University of Chicago geophysicist Raymond Pierrehumbert called Jones' ruling a "masterpiece of wit, scholarship and clear thinking" while lawyer Ed Darrell said the judge "wrote a masterful decision, a model for law students on how to decide a case based on the evidence presented." Time magazine said the ruling made Jones one of "the world's most influential people" in the category of "scientists and thinkers."
But an analysis by the Discovery Institute, the leading promoter of intelligent design, concludes about 90.9 percent 5,458 words of his 6,004-word section on intelligent design as science was taken virtually verbatim from the ACLU's proposed "Findings of Fact and Conclusions of Law" submitted to Jones nearly a month before his ruling.
"Judge Jones's decision wasn't a masterpiece of scholarship. It was a masterpiece of cut-and-paste," said the Discovery Institute's John West in a phone conference with reporters yesterday.

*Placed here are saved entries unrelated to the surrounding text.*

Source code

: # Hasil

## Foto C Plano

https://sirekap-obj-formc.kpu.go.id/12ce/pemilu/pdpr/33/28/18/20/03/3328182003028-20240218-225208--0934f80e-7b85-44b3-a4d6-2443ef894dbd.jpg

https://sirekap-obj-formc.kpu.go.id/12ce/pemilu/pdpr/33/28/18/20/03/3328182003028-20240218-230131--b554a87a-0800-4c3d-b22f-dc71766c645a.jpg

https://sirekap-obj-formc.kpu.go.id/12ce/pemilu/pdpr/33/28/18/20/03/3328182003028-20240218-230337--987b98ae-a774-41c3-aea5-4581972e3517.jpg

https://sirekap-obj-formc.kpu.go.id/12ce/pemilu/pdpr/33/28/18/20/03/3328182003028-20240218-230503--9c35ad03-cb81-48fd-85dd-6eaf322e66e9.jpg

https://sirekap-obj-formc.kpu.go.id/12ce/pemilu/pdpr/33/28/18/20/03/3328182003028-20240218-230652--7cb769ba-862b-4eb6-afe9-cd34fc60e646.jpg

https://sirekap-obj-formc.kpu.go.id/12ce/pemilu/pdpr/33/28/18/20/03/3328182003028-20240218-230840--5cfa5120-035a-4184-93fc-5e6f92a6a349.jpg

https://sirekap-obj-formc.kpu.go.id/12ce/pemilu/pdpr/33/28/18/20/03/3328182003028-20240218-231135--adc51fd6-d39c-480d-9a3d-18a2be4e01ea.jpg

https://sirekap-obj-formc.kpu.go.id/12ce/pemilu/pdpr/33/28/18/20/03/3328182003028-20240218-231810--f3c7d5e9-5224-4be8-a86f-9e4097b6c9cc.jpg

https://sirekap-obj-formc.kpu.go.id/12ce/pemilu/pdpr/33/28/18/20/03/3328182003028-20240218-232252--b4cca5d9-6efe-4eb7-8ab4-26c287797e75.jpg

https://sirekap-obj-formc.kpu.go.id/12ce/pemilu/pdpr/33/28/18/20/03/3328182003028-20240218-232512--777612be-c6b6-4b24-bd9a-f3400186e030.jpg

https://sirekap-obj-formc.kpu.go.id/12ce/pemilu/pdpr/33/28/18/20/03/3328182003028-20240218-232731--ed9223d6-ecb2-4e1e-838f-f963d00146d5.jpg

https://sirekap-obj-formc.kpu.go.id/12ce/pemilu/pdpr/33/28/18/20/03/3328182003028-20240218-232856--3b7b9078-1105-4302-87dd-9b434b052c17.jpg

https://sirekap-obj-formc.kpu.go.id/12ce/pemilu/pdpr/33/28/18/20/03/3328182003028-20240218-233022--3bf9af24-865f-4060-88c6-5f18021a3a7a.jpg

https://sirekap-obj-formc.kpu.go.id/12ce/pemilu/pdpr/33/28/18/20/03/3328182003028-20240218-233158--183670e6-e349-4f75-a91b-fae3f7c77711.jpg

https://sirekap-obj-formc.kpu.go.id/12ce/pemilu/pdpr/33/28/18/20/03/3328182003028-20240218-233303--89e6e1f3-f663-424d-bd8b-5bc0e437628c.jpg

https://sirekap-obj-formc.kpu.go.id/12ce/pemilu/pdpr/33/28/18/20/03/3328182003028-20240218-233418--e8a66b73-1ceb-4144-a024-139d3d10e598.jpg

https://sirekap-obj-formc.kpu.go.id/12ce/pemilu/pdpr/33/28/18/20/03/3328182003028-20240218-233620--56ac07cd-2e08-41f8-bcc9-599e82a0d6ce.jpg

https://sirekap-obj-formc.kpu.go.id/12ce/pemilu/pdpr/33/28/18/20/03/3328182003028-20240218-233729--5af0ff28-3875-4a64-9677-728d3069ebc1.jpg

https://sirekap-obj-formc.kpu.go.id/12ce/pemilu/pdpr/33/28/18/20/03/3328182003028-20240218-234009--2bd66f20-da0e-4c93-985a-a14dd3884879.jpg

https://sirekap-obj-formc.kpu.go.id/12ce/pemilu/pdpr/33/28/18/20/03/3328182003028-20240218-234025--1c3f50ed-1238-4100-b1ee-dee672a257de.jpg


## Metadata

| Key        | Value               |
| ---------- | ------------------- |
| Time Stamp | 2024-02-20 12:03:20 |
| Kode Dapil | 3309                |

West is vice president for public policy and legal affairs for the group's Center for Science and Culture, which issued a statement saying, "The finding that most of Judge Jones' analysis of intelligent design was apparently not the product of his own original deliberative activity seriously undercuts the credibility of Judge Jones' examination of the scientific validity of intelligent design."
(Excerpt)
And just as well - the defense perjured itself enough even without them.
Judge Jones used ACLU documentation (including errors).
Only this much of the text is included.